··· Record extracts
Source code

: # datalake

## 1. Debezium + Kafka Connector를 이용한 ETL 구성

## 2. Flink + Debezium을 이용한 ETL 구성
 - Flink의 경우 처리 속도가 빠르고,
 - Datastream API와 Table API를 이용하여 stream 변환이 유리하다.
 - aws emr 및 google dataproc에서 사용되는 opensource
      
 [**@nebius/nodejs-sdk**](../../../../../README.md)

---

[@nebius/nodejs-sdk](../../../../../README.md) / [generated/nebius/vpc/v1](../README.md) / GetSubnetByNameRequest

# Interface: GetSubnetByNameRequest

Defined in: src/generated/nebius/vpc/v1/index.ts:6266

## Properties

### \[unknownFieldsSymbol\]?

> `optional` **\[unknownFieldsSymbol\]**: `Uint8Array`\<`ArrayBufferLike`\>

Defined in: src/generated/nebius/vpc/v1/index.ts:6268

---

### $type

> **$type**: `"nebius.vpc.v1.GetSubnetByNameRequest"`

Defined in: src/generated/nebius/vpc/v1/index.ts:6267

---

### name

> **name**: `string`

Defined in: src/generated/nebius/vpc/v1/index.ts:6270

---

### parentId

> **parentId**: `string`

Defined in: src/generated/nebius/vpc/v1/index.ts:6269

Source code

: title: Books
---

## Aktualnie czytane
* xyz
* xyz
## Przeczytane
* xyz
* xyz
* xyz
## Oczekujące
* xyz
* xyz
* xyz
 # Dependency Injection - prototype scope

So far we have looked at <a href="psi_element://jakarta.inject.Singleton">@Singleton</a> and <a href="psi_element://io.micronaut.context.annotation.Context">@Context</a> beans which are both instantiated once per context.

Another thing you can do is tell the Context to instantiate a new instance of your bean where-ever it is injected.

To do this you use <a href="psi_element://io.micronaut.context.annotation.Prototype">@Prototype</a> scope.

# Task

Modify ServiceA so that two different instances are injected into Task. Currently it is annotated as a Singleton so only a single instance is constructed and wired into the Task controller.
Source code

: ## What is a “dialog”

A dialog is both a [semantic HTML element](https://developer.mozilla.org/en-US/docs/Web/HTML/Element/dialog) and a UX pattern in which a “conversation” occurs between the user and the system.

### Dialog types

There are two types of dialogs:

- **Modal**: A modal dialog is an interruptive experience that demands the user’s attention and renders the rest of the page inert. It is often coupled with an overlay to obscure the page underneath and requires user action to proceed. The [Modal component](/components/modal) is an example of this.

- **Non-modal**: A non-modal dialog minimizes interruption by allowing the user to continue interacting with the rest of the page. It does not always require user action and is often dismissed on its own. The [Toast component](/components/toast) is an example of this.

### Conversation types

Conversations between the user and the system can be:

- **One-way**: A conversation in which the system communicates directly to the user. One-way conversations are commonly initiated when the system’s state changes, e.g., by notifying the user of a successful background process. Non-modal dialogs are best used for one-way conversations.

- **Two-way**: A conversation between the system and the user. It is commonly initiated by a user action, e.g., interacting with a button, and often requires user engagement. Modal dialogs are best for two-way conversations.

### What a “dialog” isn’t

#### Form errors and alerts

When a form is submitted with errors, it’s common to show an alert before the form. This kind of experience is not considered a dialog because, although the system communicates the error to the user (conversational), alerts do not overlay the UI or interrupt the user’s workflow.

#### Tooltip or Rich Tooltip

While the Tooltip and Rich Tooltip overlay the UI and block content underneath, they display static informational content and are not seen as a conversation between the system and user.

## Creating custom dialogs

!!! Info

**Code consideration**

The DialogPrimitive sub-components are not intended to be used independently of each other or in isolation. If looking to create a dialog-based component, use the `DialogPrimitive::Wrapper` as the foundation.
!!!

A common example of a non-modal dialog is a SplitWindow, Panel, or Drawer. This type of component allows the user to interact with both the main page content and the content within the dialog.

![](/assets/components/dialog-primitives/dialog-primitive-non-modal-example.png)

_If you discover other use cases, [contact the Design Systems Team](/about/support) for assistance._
······
Filter the entries down to the lines with the word "content" in them, and copy those lines.

While the Tooltip and Rich Tooltip overlay the UI and block content underneath, they display static informational content and are not seen as a conversation between the system and user.
A common example of a non-modal dialog is a SplitWindow, Panel, or Drawer. This type of component allows the user to interact with both the main page content and the content within the dialog.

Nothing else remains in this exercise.